Rudimentary Version (Phase 3A)

The quickest path to a working prototype:

  1. At each location, configure the CCTV camera (or a Dropbox-connected camera, or even a cheap USB webcam running a capture script) to save the latest entrance frame to a shared folder on the NAS, overwriting the same file:

    //192.168.77.10/dev/rabs/storage/admin_drive/cctv/
    location_01_hq/
    entrance.jpg ← overwritten every 5 seconds
    location_02_south/
    entrance.jpg
    location_03_north/
    entrance.jpg
  2. A CCTV watcher worker (similar to media-grabber) polls these files every 5 seconds, runs face detection + recognition using AdaFace, and logs arrivals/departures.

  3. The dashboard shows a simple table: Location | Person | Arrived | Left | Duration.

This version requires NO integration with existing CCTV systems -- just getting one frame image dropped to a network folder.
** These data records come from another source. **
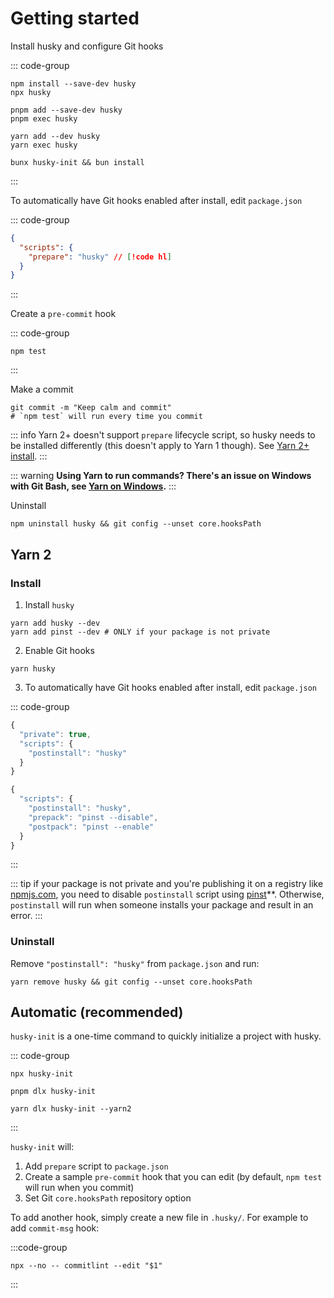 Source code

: # Getting started

Install husky and configure Git hooks

::: code-group

```shell [npm]
npm install --save-dev husky
npx husky
```

```shell [pnpm]
pnpm add --save-dev husky
pnpm exec husky
```

```shell [yarn]
yarn add --dev husky
yarn exec husky
```

```shell [bun]
bunx husky-init && bun install
```

:::

To automatically have Git hooks enabled after install, edit `package.json`

::: code-group

```json [package.json]
{
  "scripts": {
    "prepare": "husky" // [!code hl]
  }
}
```

:::

Create a `pre-commit` hook

::: code-group

```shell [.husky/pre-commit]
npm test
```

:::

Make a commit

```shell
git commit -m "Keep calm and commit"
# `npm test` will run every time you commit
```

::: info
Yarn 2+ doesn't support `prepare` lifecycle script, so husky needs to be installed differently (this doesn't apply to Yarn 1 though). See [Yarn 2+ install](#yarn-2).
:::

::: warning
**Using Yarn to run commands? There's an issue on Windows with Git Bash, see [Yarn on Windows](#yarn-on-windows).**
:::

Uninstall

```shell
npm uninstall husky && git config --unset core.hooksPath
```

## Yarn 2

### Install

1. Install `husky`

```shell
yarn add husky --dev
yarn add pinst --dev # ONLY if your package is not private
```

2. Enable Git hooks

```shell
yarn husky
```

3. To automatically have Git hooks enabled after install, edit `package.json`

::: code-group

```js [package.json private=true]
{
  "private": true,
  "scripts": {
    "postinstall": "husky"
  }
}
```

```js [package.json private=false]
{
  "scripts": {
    "postinstall": "husky",
    "prepack": "pinst --disable",
    "postpack": "pinst --enable"
  }
}
```

:::

::: tip
if your package is not private and you're publishing it on a registry like [npmjs.com](https://npmjs.com), you need to disable `postinstall` script using [pinst](https://github.com/typicode/pinst)\*\*. Otherwise, `postinstall` will run when someone installs your package and result in an error.
:::

### Uninstall

Remove `"postinstall": "husky"` from `package.json` and run:

```shell
yarn remove husky && git config --unset core.hooksPath
```

## Automatic (recommended)

`husky-init` is a one-time command to quickly initialize a project with husky.

::: code-group

```shell [npm]
npx husky-init
```

```shell [pnpm]
pnpm dlx husky-init
```

```shell [yarn]
yarn dlx husky-init --yarn2
```

:::

`husky-init` will:

1. Add `prepare` script to `package.json`
1. Create a sample `pre-commit` hook that you can edit (by default, `npm test` will run when you commit)
1. Set Git `core.hooksPath` repository option

To add another hook, simply create a new file in `.husky/`. For example to add `commit-msg` hook:

:::code-group

```shell [.husky/commit-msg]
npx --no -- commitlint --edit "$1"
```

:::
Most IP cameras support FTP upload or RTSP streams that can be captured with a single ffmpeg command:

# Grab one frame every 5 seconds from an RTSP camera stream
ffmpeg -rtsp_transport tcp -i rtsp://camera_ip:554/stream1 \
-vf "fps=1/5" -update 1 -y //nas/cctv/location_01/entrance.jpg

Full Version (Phase 3B)

  • Direction detection (entering vs leaving) using frame-to-frame tracking
  • Multiple cameras per location (entrance, exit, common areas)
  • Confidence scoring -- only log arrivals above a threshold to avoid false positives
  • Alert system -- "Participant X hasn't arrived at expected location by 9:30am"
  • Evacuation mode -- live headcount per location, checklist of who is accounted for
  • Historical analytics -- average arrival times, attendance patterns, drill response metrics

Arrival/Departure Schema (Future)

CREATE TABLE media.safe_arrival (
id SERIAL PRIMARY KEY,
person_type TEXT NOT NULL CHECK (person_type IN ('staff', 'participant')),
person_id INT NOT NULL, -- staff_id or participant_id
location_id INT NOT NULL, -- references a locations table
camera_id TEXT, -- which camera spotted them
direction TEXT CHECK (direction IN ('arrive', 'depart', 'unknown')),
confidence FLOAT NOT NULL, -- recognition confidence (0-1)
frame_path TEXT, -- path to the frame that triggered the log
detected_at TIMESTAMPTZ NOT NULL DEFAULT NOW(),
metadata JSONB NOT NULL DEFAULT '{}' -- bbox, embedding distance, etc.
);

Facial recognition in a care/support environment requires careful handling:

  • Privacy Act 1988 and Australian Privacy Principles (APPs) apply
  • Biometric data (face embeddings) is classified as sensitive information under APP 3
  • Collection requires consent or a permitted exception (safety of an individual)
  • A Privacy Impact Assessment (PIA) should be conducted before deployment
SafeguardImplementation
Opt-in consentStaff and participants must explicitly consent to being in the bookface library
Right to withdrawDeleting a bookface folder removes all reference data immediately
No external transmissionAll processing is local (GPU on server, no cloud APIs, no data leaves the LAN)
Data minimisationSee detailed rules below
Purpose limitationEmbeddings are used only for matching, never for profiling or behaviour analysis
Access controlGallery face tags visible to management only, not general staff
Audit trailAll recognition events logged with confidence scores
CCTV signageLocations using Safe Arrival must have visible "CCTV in operation" signage
Excluded individualsAny person can be excluded from recognition (their face is detected but never matched)
Immediate deletionCCTV frames are deleted immediately after processing -- only the result is stored, never the image

Data Minimisation Rules

The principle is: use the least identifying data possible for the task at hand.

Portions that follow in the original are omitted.